I just started using multiple imputation in R using the mice
package. I want to conduct an independent t-test on the imputed data.
Here's a minimal working example:
library(mice)
# Create sample data frame
set.seed(42)
data <- data.frame(subject_id = 1:100,
group_var = rep(c("test", "control"), times = 50),
dep_var = rnorm(100, mean = 5, sd = 1),
aux_var = rnorm(100, mean = 20, sd = 4))
# Create dataset with missings
na_data <- data
na_data$dep_var[sample.int(100, 23)] <- NA
# Apply multiple imputation
imp_data <- mice(na_data, seed = 42, predictorMatrix = matrix(c(0, 0, 0, 0,
0, 0, 0, 0,
0, 0, 0, 1,
0, 0, 0, 0),
ncol = 4))
# Fit models to imputed dataset
fit = with(imp_data, lm(dep_var ~ group_var))
# Pool models and print summary
pooled_fit <- pool(fit)
summary(pooled_fit)
# compare to lm and t-test with full dataset
summary(lm(dep_var ~ group_var, data = data))

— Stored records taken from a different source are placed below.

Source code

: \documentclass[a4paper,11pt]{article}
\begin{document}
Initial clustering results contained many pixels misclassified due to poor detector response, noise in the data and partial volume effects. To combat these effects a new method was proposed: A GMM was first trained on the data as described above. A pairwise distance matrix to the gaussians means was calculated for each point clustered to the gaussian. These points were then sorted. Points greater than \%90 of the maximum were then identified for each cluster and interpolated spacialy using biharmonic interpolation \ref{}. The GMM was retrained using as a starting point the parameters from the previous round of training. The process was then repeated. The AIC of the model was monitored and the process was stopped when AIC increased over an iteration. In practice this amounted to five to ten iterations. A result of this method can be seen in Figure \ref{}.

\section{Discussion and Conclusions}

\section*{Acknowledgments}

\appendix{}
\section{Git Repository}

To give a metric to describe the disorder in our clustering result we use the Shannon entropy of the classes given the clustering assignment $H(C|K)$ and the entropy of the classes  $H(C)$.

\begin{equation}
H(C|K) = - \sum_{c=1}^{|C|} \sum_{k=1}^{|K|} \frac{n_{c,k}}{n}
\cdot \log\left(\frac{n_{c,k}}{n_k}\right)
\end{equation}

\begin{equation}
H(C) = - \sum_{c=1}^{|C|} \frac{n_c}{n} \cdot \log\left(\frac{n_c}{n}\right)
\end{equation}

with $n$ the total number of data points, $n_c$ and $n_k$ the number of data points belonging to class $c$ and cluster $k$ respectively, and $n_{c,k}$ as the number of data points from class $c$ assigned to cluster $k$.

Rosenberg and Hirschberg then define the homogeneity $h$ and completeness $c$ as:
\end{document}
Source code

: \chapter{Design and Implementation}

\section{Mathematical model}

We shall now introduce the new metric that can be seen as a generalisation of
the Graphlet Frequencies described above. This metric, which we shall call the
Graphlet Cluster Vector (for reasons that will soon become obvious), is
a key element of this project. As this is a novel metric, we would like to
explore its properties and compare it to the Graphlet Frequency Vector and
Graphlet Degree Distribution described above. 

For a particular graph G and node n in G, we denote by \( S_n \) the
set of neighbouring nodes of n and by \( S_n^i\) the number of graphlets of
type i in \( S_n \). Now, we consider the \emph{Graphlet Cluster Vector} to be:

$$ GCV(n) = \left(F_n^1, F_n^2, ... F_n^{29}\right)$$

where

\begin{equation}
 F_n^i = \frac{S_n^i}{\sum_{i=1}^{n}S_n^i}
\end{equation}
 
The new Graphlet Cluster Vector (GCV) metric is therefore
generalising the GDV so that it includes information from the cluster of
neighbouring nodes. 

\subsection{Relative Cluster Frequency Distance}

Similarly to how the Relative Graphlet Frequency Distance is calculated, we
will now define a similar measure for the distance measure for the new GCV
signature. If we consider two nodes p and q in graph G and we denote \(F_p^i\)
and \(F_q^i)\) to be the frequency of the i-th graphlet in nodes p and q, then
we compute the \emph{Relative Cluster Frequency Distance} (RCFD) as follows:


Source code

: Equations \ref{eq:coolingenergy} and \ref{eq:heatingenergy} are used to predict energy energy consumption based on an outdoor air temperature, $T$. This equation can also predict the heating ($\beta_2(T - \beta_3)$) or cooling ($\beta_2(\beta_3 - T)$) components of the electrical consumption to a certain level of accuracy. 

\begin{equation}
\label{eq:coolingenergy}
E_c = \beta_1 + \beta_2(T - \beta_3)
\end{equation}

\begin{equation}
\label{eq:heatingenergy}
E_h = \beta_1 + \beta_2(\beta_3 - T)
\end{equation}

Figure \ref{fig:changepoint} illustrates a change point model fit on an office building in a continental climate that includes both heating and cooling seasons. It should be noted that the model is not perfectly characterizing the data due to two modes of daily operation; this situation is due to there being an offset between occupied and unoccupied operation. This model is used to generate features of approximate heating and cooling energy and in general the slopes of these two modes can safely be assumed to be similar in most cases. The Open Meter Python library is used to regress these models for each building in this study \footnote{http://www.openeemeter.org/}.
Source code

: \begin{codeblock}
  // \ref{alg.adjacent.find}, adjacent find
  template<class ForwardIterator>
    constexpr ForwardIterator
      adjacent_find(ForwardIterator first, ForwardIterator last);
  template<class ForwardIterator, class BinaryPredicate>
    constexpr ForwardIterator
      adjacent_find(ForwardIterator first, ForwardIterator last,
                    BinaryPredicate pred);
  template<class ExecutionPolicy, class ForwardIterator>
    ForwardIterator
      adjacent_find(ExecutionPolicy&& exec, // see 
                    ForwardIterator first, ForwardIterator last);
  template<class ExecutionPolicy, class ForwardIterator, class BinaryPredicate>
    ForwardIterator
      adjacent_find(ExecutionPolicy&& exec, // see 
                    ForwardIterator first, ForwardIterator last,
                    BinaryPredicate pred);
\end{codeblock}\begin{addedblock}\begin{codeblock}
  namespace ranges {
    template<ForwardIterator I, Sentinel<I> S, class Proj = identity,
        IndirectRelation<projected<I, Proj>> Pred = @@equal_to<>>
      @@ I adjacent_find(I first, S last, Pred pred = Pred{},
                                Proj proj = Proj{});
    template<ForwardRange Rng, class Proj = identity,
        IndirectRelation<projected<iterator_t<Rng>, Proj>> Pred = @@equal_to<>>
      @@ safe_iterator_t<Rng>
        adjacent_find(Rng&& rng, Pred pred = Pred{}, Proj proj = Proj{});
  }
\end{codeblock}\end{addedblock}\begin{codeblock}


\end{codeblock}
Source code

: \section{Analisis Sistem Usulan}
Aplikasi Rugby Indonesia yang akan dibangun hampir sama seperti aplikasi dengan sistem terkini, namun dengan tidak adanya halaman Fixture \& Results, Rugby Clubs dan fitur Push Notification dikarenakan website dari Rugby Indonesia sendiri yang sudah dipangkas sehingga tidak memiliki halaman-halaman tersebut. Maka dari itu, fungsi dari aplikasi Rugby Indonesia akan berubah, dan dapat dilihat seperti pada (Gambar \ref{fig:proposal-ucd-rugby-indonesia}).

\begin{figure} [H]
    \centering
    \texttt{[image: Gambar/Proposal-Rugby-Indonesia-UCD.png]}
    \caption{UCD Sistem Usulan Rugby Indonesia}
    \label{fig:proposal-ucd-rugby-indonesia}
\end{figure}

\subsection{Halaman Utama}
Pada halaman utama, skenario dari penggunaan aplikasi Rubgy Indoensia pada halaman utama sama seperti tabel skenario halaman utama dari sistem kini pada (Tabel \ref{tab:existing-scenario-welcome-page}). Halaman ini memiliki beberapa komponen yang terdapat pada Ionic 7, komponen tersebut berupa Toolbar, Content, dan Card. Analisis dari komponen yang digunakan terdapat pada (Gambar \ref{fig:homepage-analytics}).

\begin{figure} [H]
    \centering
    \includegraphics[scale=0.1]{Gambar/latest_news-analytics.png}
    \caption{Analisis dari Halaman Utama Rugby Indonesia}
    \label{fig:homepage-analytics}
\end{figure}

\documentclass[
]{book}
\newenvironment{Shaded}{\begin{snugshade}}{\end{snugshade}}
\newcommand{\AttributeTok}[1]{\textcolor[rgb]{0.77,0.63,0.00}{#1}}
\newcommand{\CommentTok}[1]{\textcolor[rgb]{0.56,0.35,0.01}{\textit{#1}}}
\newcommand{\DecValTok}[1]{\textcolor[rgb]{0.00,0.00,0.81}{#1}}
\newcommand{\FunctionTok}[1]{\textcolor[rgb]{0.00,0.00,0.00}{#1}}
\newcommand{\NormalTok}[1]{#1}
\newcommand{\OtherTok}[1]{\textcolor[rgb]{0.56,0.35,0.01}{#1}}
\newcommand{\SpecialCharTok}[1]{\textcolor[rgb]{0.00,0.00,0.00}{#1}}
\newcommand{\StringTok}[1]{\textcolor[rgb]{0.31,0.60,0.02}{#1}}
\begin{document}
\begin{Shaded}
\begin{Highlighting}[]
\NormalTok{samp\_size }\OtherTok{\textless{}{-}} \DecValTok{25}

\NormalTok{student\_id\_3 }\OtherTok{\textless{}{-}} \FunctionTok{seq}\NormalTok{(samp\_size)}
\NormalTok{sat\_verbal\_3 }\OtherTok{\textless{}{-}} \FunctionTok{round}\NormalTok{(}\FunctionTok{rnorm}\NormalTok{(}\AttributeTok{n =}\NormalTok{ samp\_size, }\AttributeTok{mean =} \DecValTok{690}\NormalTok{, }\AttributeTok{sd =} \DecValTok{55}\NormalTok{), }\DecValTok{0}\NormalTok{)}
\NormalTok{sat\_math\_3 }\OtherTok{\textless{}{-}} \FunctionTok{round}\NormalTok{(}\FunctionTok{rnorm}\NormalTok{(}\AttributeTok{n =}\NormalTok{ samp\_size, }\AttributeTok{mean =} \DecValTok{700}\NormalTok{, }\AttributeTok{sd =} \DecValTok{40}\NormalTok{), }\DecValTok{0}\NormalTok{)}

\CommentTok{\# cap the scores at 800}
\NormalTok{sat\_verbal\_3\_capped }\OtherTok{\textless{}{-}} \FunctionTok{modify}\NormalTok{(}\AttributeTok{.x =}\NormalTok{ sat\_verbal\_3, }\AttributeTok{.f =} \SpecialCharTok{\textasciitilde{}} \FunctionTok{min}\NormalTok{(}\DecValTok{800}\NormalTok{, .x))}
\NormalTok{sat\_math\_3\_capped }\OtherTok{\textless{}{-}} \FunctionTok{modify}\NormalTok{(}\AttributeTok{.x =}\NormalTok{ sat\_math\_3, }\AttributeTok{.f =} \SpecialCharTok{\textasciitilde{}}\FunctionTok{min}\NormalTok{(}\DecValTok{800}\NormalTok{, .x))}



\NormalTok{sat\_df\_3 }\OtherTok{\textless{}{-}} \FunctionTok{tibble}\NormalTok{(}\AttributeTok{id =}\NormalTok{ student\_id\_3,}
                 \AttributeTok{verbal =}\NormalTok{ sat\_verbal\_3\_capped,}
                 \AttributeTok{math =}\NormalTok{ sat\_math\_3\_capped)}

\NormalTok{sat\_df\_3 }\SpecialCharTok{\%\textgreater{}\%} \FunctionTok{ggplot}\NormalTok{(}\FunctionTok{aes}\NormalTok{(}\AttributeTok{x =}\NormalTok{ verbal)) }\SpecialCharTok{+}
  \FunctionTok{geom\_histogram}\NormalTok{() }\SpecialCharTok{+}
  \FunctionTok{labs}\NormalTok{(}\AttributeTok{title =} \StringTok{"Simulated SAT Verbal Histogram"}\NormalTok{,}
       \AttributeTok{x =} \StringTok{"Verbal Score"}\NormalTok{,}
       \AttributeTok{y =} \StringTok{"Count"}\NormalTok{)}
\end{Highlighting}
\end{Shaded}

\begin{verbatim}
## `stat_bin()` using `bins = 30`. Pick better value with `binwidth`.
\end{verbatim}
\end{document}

t.test(dep_var ~ group_var, data = data)
I'm not quite sure if the call to lm
actually achieves what I'm trying to do (i.e. conduct an independent t-test).
Also, it would be nice to have a measure of the "pooled effect size" (in this case Cohen's d). For a single model, Cohen's d can be calculated using effsize::cohen.d
.
Any help on this would be great! Thank you.